There are gifts. If I could take away their autism, their sensory issues, tics, obsessions, anxiety and social confusion, learning difficulties and planning difficulties……I might lose so much of them. A unique way of viewing the world, thinking very much outside the box, creativity, seeing details through their eyes that other people don’t see, honesty, so much empathy and sensitivity that it overwhelms them, two children more compassionate than most adults I know. Children who don’t even understand judgement. A gift for beautiful things like art and music.

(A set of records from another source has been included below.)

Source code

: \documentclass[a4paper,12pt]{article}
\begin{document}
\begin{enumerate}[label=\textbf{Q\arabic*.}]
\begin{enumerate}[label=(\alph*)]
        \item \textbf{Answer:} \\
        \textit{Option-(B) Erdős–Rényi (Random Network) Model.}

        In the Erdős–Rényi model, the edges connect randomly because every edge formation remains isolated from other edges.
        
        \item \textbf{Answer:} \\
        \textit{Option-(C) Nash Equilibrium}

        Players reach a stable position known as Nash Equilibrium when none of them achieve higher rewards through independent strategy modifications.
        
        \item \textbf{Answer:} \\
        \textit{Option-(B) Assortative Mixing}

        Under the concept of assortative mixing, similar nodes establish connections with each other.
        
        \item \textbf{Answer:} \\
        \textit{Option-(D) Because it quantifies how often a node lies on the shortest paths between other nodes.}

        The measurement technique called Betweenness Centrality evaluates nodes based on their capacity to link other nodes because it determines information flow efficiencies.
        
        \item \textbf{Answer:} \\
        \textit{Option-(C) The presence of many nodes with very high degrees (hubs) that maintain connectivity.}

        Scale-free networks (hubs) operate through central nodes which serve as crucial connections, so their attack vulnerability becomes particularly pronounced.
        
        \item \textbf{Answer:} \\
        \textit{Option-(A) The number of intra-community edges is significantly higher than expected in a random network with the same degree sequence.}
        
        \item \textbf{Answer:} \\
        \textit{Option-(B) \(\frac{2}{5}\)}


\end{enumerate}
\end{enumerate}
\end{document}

Such an innocent honesty, disarming but refreshing in a world where people try so hard to hide their true selves.
We get to celebrate things, every day things that other people take for granted. Last year, my son ordered his own sandwich at Subway. So, while that isn’t a sport or an academic award, it was just as amazing. He had to plan, interact with a stranger, depend only on himself, block out the background noise and focus. When you don’t have to work so hard at the everyday stuff, you miss these reasons to celebrate. To notice how far you’ve come.
This past weekend, I watched both of my children on a surf board, with a stranger guiding them on their boards. They walked away from us with confidence and they threw themselves into a new situation. It’s moments like these that we know their tiny steps, with us beside them, are taking them where they need to be.